Christina Papagiannouli is a research assistant at the University of South Wales. Her practice-based PhD research focused on the political character of cyberformance. Papagiannouli has presented her work at a range of international events and conferences. Her monograph ‘Political Cyberformance: The Etheatre Project’ was published by Palgrave Macmillan in 2015. For further details, see the Etheatre Project’s blog.
Hilary Ramsden is a Senior Lecturer in Drama and Performance at the University of South Wales. Her main preoccupation as artist, researcher and educator is exploring how play and experimentation through the arts can lead to positive changes, big and small, in our everyday lives. She is particularly interested in clowning and live performance, as well as creating work that combines other disciplines such as film, puppetry, visual art and walking.
Deidre Russell is Lecturer in Film Studies at University of South Wales. Deidre’s main research interests include autobiographical discourse, nonfiction film and narrative theory.

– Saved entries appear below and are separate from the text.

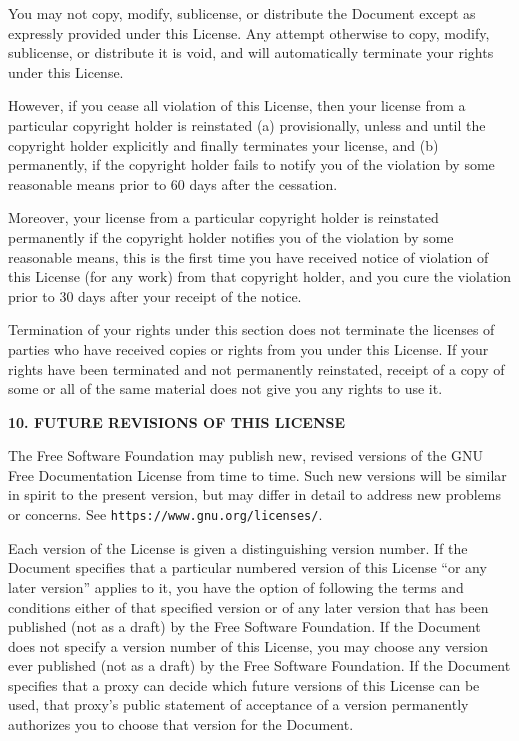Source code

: \documentclass[onesize, a4paper]{refart}
\begin{document}
You may not copy, modify, sublicense, or distribute the Document
except as expressly provided under this License.  Any attempt
otherwise to copy, modify, sublicense, or distribute it is void, and
will automatically terminate your rights under this License.

However, if you cease all violation of this License, then your license
from a particular copyright holder is reinstated (a) provisionally,
unless and until the copyright holder explicitly and finally
terminates your license, and (b) permanently, if the copyright holder
fails to notify you of the violation by some reasonable means prior to
60 days after the cessation.

Moreover, your license from a particular copyright holder is
reinstated permanently if the copyright holder notifies you of the
violation by some reasonable means, this is the first time you have
received notice of violation of this License (for any work) from that
copyright holder, and you cure the violation prior to 30 days after
your receipt of the notice.

Termination of your rights under this section does not terminate the
licenses of parties who have received copies or rights from you under
this License.  If your rights have been terminated and not permanently
reinstated, receipt of a copy of some or all of the same material does
not give you any rights to use it.


\begin{center}
{\bf 10. FUTURE REVISIONS OF THIS LICENSE\par}
\end{center}


The Free Software Foundation may publish new, revised versions
of the GNU Free Documentation License from time to time.  Such new
versions will be similar in spirit to the present version, but may
differ in detail to address new problems or concerns.  See
\texttt{https://www.gnu.org/licenses/}.

Each version of the License is given a distinguishing version number.
If the Document specifies that a particular numbered version of this
License ``or any later version'' applies to it, you have the option of
following the terms and conditions either of that specified version or
of any later version that has been published (not as a draft) by the
Free Software Foundation.  If the Document does not specify a version
number of this License, you may choose any version ever published (not
as a draft) by the Free Software Foundation.  If the Document
specifies that a proxy can decide which future versions of this
License can be used, that proxy's public statement of acceptance of a
version permanently authorizes you to choose that version for the
Document.
\end{document}
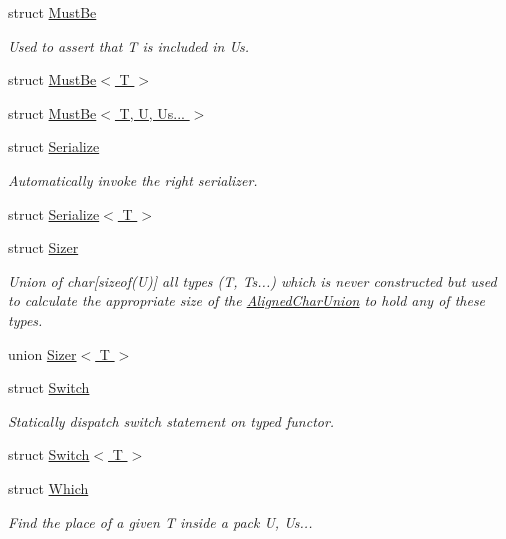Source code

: \begin{DoxyCompactItemize}
\item 
struct \hyperlink{structvt_1_1util_1_1adt_1_1detail_1_1_must_be}{Must\+Be}
\begin{DoxyCompactList}\small\item\em Used to assert that {\ttfamily T} is included in {\ttfamily Us}. \end{DoxyCompactList}\item 
struct \hyperlink{structvt_1_1util_1_1adt_1_1detail_1_1_must_be_3_01_t_01_4}{Must\+Be$<$ T $>$}
\item 
struct \hyperlink{structvt_1_1util_1_1adt_1_1detail_1_1_must_be_3_01_t_00_01_u_00_01_us_8_8_8_01_4}{Must\+Be$<$ T, U, Us... $>$}
\item 
struct \hyperlink{structvt_1_1util_1_1adt_1_1detail_1_1_serialize}{Serialize}
\begin{DoxyCompactList}\small\item\em Automatically invoke the right serializer. \end{DoxyCompactList}\item 
struct \hyperlink{structvt_1_1util_1_1adt_1_1detail_1_1_serialize_3_01_t_01_4}{Serialize$<$ T $>$}
\item 
struct \hyperlink{unionvt_1_1util_1_1adt_1_1detail_1_1_sizer}{Sizer}
\begin{DoxyCompactList}\small\item\em Union of char\mbox{[}sizeof(\+U)\mbox{]} all types (T, Ts...) which is never constructed but used to calculate the appropriate size of the {\ttfamily \hyperlink{structvt_1_1util_1_1adt_1_1_aligned_char_union}{Aligned\+Char\+Union}} to hold any of these types. \end{DoxyCompactList}\item 
union \hyperlink{unionvt_1_1util_1_1adt_1_1detail_1_1_sizer_3_01_t_01_4}{Sizer$<$ T $>$}
\item 
struct \hyperlink{structvt_1_1util_1_1adt_1_1detail_1_1_switch}{Switch}
\begin{DoxyCompactList}\small\item\em Statically dispatch switch statement on typed functor. \end{DoxyCompactList}\item 
struct \hyperlink{structvt_1_1util_1_1adt_1_1detail_1_1_switch_3_01_t_01_4}{Switch$<$ T $>$}
\item 
struct \hyperlink{structvt_1_1util_1_1adt_1_1detail_1_1_which}{Which}
\begin{DoxyCompactList}\small\item\em Find the place of a given {\ttfamily T} inside a pack {\ttfamily U}, Us... \end{DoxyCompactList}\item 

\end{DoxyCompactItemize}
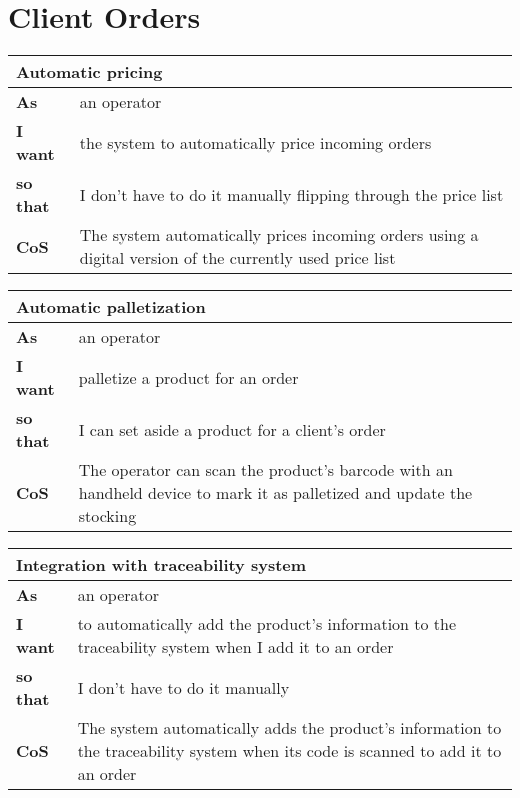 \section{Client Orders}

\begin{tabularx}{\textwidth}{lX}
  \toprule
  \multicolumn{2}{l}{\textbf{Automatic pricing}} \\
  \midrule
  \textbf{As} & an operator \\
  \textbf{I want} & the system to automatically price incoming orders \\
  \textbf{so that} & I don't have to do it manually flipping through the price list \\
  \midrule
  \textbf{CoS} & The system automatically prices incoming orders using a digital version of the currently used price list \\
  \bottomrule
\end{tabularx}

\begin{tabularx}{\textwidth}{lX}
  \toprule
  \multicolumn{2}{l}{\textbf{Automatic palletization}} \\
  \midrule
  \textbf{As} & an operator \\
  \textbf{I want} & palletize a product for an order \\
  \textbf{so that} & I can set aside a product for a client's order \\
  \midrule
  \textbf{CoS} & The operator can scan the product's barcode with an handheld device to mark it as palletized and update the stocking \\
  \bottomrule
\end{tabularx}

\begin{tabularx}{\textwidth}{lX}
  \toprule
  \multicolumn{2}{l}{\textbf{Integration with traceability system}} \\
  \midrule
  \textbf{As} & an operator \\
  \textbf{I want} & to automatically add the product's information to the traceability system when I add it to an order \\
  \textbf{so that} & I don't have to do it manually \\
  \midrule
  \textbf{CoS} & The system automatically adds the product's information to the traceability system when its code is scanned to add it to an order \\
  \bottomrule
\end{tabularx}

Jesse Schwenk is Lecturer at the Faculty of Creative Industries, University of South Wales.
Rob Smith is a composer, performer and improviser. He has composed scores for films, television and theatre. He also composes and performs jazz, and runs a community big band Wonderbrass.
Emily Underqood-Lee is Research Fellow at the George Ewart Evans Centre for Storytelling. Her research focuses on performance, autobiographical stories and the body in a variety of contexts including feminist performance art, narratives of illness, performance and the maternal, and performance and disability. Emily is a board member of Beyond the Border International Storytelling Festival.
Ian Wiblin is L/SL in Arts and Media at the University of South Wales. His main teaching areas include photography and photography considered in relation to, and in combination with, the moving image (critical approaches to practice – still photography, installation, film and video etc.)
Rebecca Williams is Senior Lecturer in Communication, Culture and Media Studies in the Faculty of Creative Industries and is the Course Leader for BA Media, Culture & Journalism. Her research specialisms include media audiences/fans and participatory cultures; self-identity and self-narrative; material cultures and audiences/fans; celebrity cultures and place and space. She was recently elected as a member of the Steering Committee for the Fan & Audience Studies Special Interest Group for the Society of Cinema & Media Studies.
Rhiannon Williams is the Coleg Cymraeg Cenedlaethol lecturer in Theatr a Drama. She recently completed her Welsh language practice based PhD at the University of South Wales entitled ‘Y Capel Cymraeg, Cymdogaeth a Pherfformiad’ (_‘The Welsh Chapel, Community and Performance’_). Her research interests focus on Welsh language culture and performance, practice as research in performance, minority culture, identity and performance.